Can a Urinary Tract Symptom Score Predict the Development of Postoperative Urinary Retention in Patients Undergoing Lower Limb Arthroplasty Under Spinal Anaesthesia? A Prospective Study

SM Sarasin 1, MJ Walton 1, HP Singh 1, DI Clark 1
PMCID: PMC1964637  PMID: 16834862

Abstract

INTRODUCTION

There is no general consensus amongst orthopaedic surgeons on how best to manage the urinary tract and its complications after lower limb arthroplasty. This prospective audit investigates whether postoperative urinary retention can be predicted pre-operatively using the validated International Prostate Symptom Severity score (IPSS).

PATIENTS AND METHODS

A total of 182 patients undergoing lower limb arthroplasty under spinal anaesthetic were given the IPSS questionnaire to complete pre-operatively and an audit into numbers catheterised postoperatively was performed.

RESULTS

Overall, 69% of males and 39% of females required catheterisation. Following logistic regression analysis there was 0.85 predicted probability that males over 70 years would require catheterisation. The IPSS score was not useful in predicting retention in either sex at any age.

CONCLUSIONS

We propose that all males over 70 years undergoing this type of surgery should be catheterised pre-operatively and all other patients should be catheterised postoperatively with close monitoring of bladder volumes to prevent established urinary retention.

Keywords: Arthroplasty, Urinary retention, Spinal anaesthesia, Audit


The peri-operative management of the urinary tract and its complications following lower limb total joint arthroplasty is still a controversial topic. Orthopaedic surgeons are very aware of the potential for postoperative urinary problems including retention and urinary tract infection (UTI) to affect outcome of total joint replacement adversely but there is no general consensus about how best to manage or prevent them.1

It is well established that spinal anaesthesia is thought to predispose to urinary retention,2 although even this notion has been challenged.3 Previous studies27 have failed to demonstrate convincingly a method for predicting preoperatively which patients are likely to develop urinary retention postoperatively. In this study, we have scrutinised a cohort of patients undergoing primary lower limb arthroplasty under spinal anaesthesia, to establish whether postoperative urinary retention could have been predicted using a validated urinary tract symptom score – the International Prostate Symptom Severity Score (IPSS).
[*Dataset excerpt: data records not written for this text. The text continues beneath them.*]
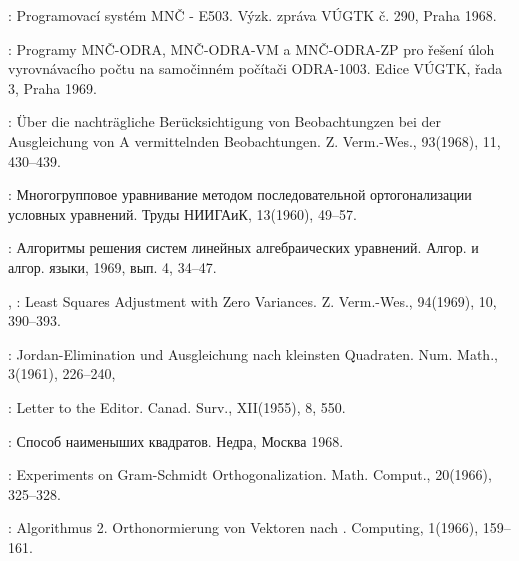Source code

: \begin{enumerate}[label={[\arabic*]}]
\item {}: Programovací systém MNČ - E503. Výzk. zpráva
  VÚGTK č. 290, Praha 1968.


\item {}: Programy MNČ-ODRA, MNČ-ODRA-VM a MNČ-ODRA-ZP
  pro řešení úloh vyrovnávacího počtu na samočinném počítači
  ODRA-1003. Edice VÚGTK, řada 3, Praha 1969.

\item {}: Über die nachträgliche Berücksichtigung von
  Beobachtungzen bei der Ausgleichung von A vermittelnden
  Beobachtungen. Z. Verm.-Wes., 93(1968), 11, 430--439.

\item {}: Многогрупповое уравнивание методом
  последовательной ортогонализации условных уравнений. Труды НИИГАиК,
  13(1960), 49--57.

\item {}: Алгоритмы решения систем линейных
  алгебраических уравнений. Алгор. и алгор. языки, 1969, вып. 4,
  34--47.


\item {}, :  Least Squares
  Adjustment with Zero Variances. Z. Verm.-Wes., 94(1969), 10,
  390--393.

\item {}: Jordan-Elimination und Ausgleichung nach kleinsten
  Quadraten. Num. Math., 3(1961), 226--240,

\item {}: Letter to the Editor. Canad. Surv., XII(1955),
  8, 550.

\item {}: Способ наименыших квадратов. Недра,
  Москва 1968.

\item {}: Experiments on Gram-Schmidt Orthogonalization.
  Math. Comput., 20(1966), 325--328.

\item {}: Algorithmus 2. Orthonormierung von
  Vektoren nach . Computing, 1(1966), 159--161.


\end{enumerate}
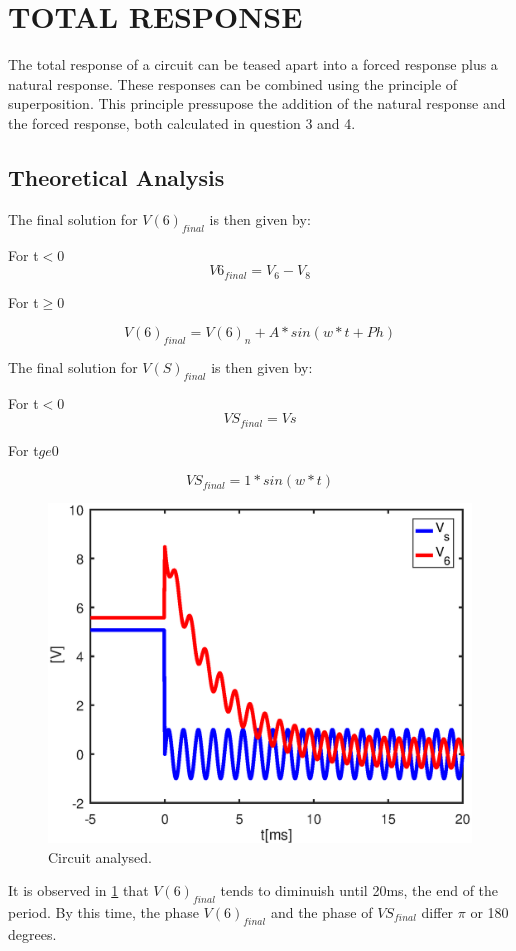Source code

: \section{TOTAL RESPONSE}

The total response of a circuit can be teased apart into a forced response plus a natural response. These responses can be combined using the principle of superposition. This principle pressupose the addition of the natural response and the forced response, both calculated in question 3 and 4.

\subsection{Theoretical Analysis}
The final solution for $V(6)_{final}$  is then given by:
\par For t$<$0
\begin{equation}
V6_{final}=V_{6}-V_{8}
\end{equation}
\par For t$\ge$0

\begin{equation}
V(6)_{final}=V(6)_{n} + A*sin(w*t+Ph)
\end{equation}

The final solution for $V(S)_{final}$  is then given by:
\par For t$<$0
\begin{equation}
VS_{final}=Vs
\end{equation}
\par For t$ge$0

\begin{equation}
VS_{final}=1*sin(w*t)
\end{equation}

\begin{figure}[h] \centering
\includegraphics[width=0.5\linewidth]{part4.eps}
\caption{Circuit analysed.}
\label{fig:part4}
\end{figure}

\par It is observed in \ref{fig:part4} that $V(6)_{final}$ tends to diminuish  until 20ms, the end of the period. By this time, the phase $V(6)_{final}$ and the phase of  $VS_{final}$ differ $\pi$ or 180 degrees.


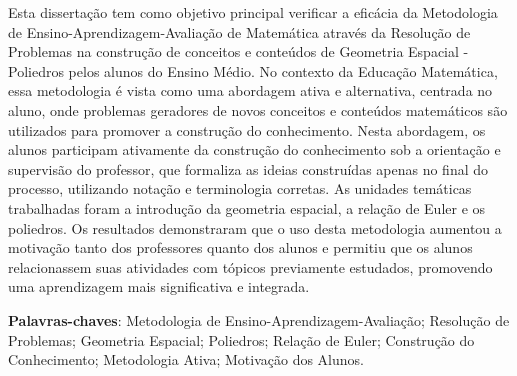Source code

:
\setlength{\absparsep}{18pt} %
\begin{resumo}
    Esta dissertação tem como objetivo principal verificar a eficácia da Metodologia de Ensino-Aprendizagem-Avaliação de Matemática através da Resolução de Problemas na construção de conceitos e conteúdos de Geometria Espacial - Poliedros pelos alunos do Ensino Médio. No contexto da Educação Matemática, essa metodologia é vista como uma abordagem ativa e alternativa, centrada no aluno, onde problemas geradores de novos conceitos e conteúdos matemáticos são utilizados para promover a construção do conhecimento. Nesta abordagem, os alunos participam ativamente da construção do conhecimento sob a orientação e supervisão do professor, que formaliza as ideias construídas apenas no final do processo, utilizando notação e terminologia corretas. As unidades temáticas trabalhadas foram a introdução da geometria espacial, a relação de Euler e os poliedros. Os resultados demonstraram que o uso desta metodologia aumentou a motivação tanto dos professores quanto dos alunos e permitiu que os alunos relacionassem suas atividades com tópicos previamente estudados, promovendo uma aprendizagem mais significativa e integrada.

    \textbf{Palavras-chaves}:  Metodologia de Ensino-Aprendizagem-Avaliação; Resolução de Problemas; Geometria Espacial; Poliedros; Relação de Euler; Construção do Conhecimento; Metodologia Ativa; Motivação dos Alunos.

\end{resumo}
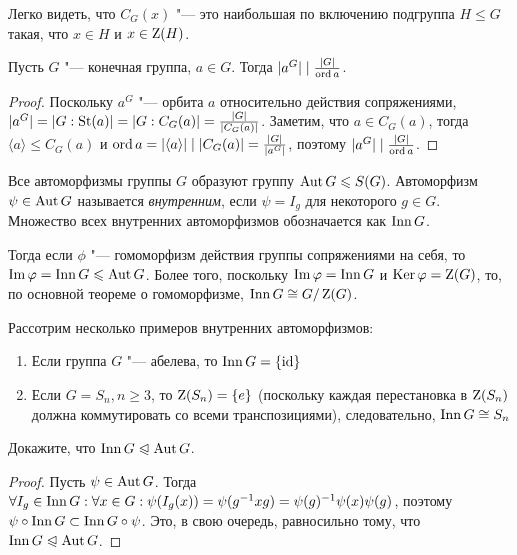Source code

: \begin{note}
	Легко видеть, что $C_G(x)$ "--- это наибольшая по включению подгруппа $H \le G$ такая, что $x \in H$ и $x \in \operatorname{Z}(H)$.
\end{note}

\begin{proposition}
	Пусть $G$ "--- конечная группа, $a \in G$. Тогда $|a^G| \mid \frac{|G|}{\operatorname{ord} a}$.
\end{proposition}

\begin{proof}
	Поскольку $a^G$ "--- орбита $a$ относительно действия сопряжениями, $|a^G| \hm= |G : \St(a)| = |G : C_G(a)| = \frac{|G|}{|C_G(a)|}$. Заметим, что $a \in C_G(a)$, тогда $\langle a \rangle \le C_G(a)$ и $\ord{a} \hm= |\langle a \rangle| \mid |C_G(a)| = \frac{|G|}{|a^G|}$, поэтому $|a^G| \mid \frac{|G|}{\operatorname{ord} a}$.
\end{proof}

\begin{definition}
	Все автоморфизмы группы $G$ образуют группу $\operatorname{Aut} G \leqslant S(G)$. Автоморфизм $\psi \in \operatorname{Aut} G$ называется \textit{внутренним}, если $\psi = I_g$ для некоторого $g \in G$. Множество всех внутренних автоморфизмов обозначается как $\operatorname{Inn} G$.
\end{definition}

\begin{note}
	 Тогда если $\phi$ "--- гомоморфизм действия группы сопряжениями на себя, то $\im\phi \hm= \Inn G \le \Aut G$. Более того, поскольку $\operatorname{Im}\varphi = \operatorname{Inn} G$ и $\operatorname{Ker}\varphi = \operatorname{Z}(G)$, то, по основной теореме о гомоморфизме, $\operatorname{Inn} G \cong G / \operatorname{Z}(G)$.
\end{note}

\begin{example}
	Рассотрим несколько примеров внутренних автоморфизмов:
	\begin{enumerate}
		\item Если группа $G$ "--- абелева, то $\operatorname{Inn}{G} = \{\operatorname{id}\}$
		\item Если $G = S_n, n \ge 3$, то $\operatorname{Z}(S_n) = \{e\}$ (поскольку каждая перестановка в $\operatorname{Z}(S_n)$ должна коммутировать со всеми транспозициями), следовательно, $\operatorname{Inn}{G} \cong S_n$
	\end{enumerate}
\end{example}

\begin{exercise}
	Докажите, что $\operatorname{Inn}{G} \trianglelefteqslant \operatorname{Aut}{G}$.
\end{exercise}

\begin{proof}
	Пусть $\psi \in \operatorname{Aut}{G}$. Тогда $\forall I_g \in \Inn{G}: \forall x \hm\in G: \psi(I_g(x)) = \psi(g^{-1}xg) \hm= \psi(g)^{-1}\psi(x)\psi(g)$, поэтому $\psi\circ\operatorname{Inn}{G} \subset \operatorname{Inn}{G}\circ\psi$. Это, в свою очередь, равносильно тому, что $\operatorname{Inn}{G} \trianglelefteqslant \operatorname{Aut}{G}$.
\end{proof}

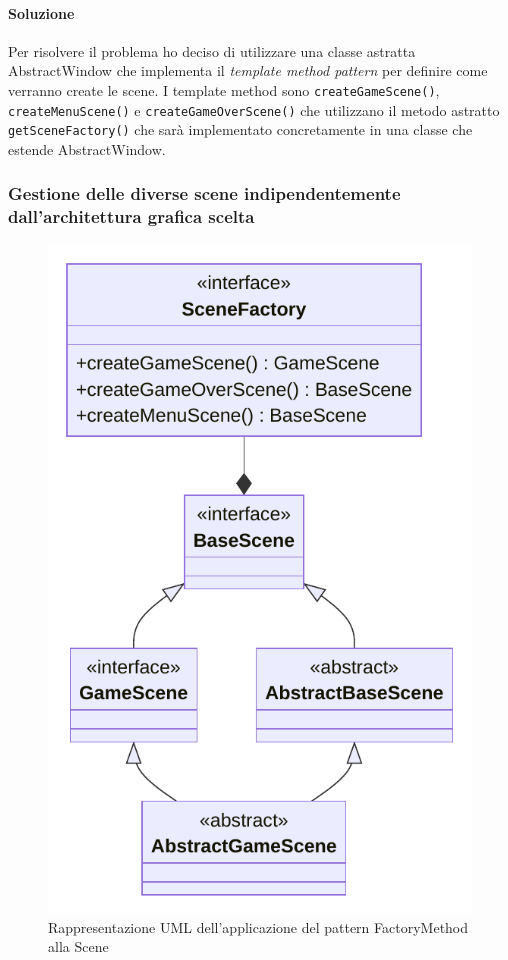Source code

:\documentclass[a4paper,12pt]{report}
\begin{document}
\paragraph{Soluzione} Per risolvere il problema ho deciso di utilizzare una classe astratta AbstractWindow che implementa il \textit{template method pattern} per definire come verranno create le scene. I template method sono \texttt{createGameScene()}, \texttt{createMenuScene()} e \texttt{createGameOverScene()} che utilizzano il metodo astratto \texttt{getSceneFactory()} che sarà implementato concretamente in una classe che estende AbstractWindow.

\subsubsection{Gestione delle diverse scene indipendentemente dall'architettura grafica scelta}

\begin{figure}[H]
\centering{}
\includegraphics[scale=0.75]{img/SceneUML}
\caption{Rappresentazione UML dell'applicazione del pattern FactoryMethod alla Scene}
\label{img:scene}
\end{figure}
\end{document}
This scoring system has been developed and validated by the American Urological Association (AUA) in the quantification of lower urinary tract symptoms in men810 and has been shown to correlate with obstructive symptoms in women.11

Patients and Methods

The study was carried out between March and October 2003 at the Department of Orthopaedics and Trauma, Derbyshire Royal Infirmary, UK. A total of 182 patients undergoing primary total hip or knee arthroplasty under spinal anaesthesia (either alone or in combination with general anaesthesia) were included in the study. Those patients having revision surgery, hip resurfacing, patients who required a catheter pre-operatively for whatever reason and any patient not having a spinal anaesthetic were excluded.

On admission, the patients were given the IPSS score to complete. This assessed lower urinary tract symptoms based on seven criteria (incomplete emptying, frequency, intermittency, urgency, weak stream, straining and nocturia). A score ranging from 0–5 was assigned to each symptom by the patient to assess increasing degree of severity. An overall total score ranging from 0–35 was thus produced. A subjective quality of life (QoL) score with respect to uri-nary symptoms (range, 0–6; delighted to terrible) was also obtained from each patient pre-operatively. Patients were also asked whether they had been catheterised on any previous occasion or had had any genito-urinary intervention. The diagnosis, operation, method of analgesia and need for catheterisation were recorded postoperatively for all patients who met the inclusion criteria. Catheterisation requirement was assessed by suitably trained ward nursing staff using a Bard™ bladder scanner within 2 h of arrival on the receiving ward from the recovery unit. This was repeated at convenient intervals until spontaneous voiding occurred or greater than 500 ml of residual urine in the bladder was detected. At this point, an indwelling Foley catheter was inserted transurethrally on the ward, using standard aseptic technique. Prophylactic gentamicin cover was used for every catheterisation episode. Catheter insertion was either performed by a member of the medical team or an appropriately trained member of the nursing staff.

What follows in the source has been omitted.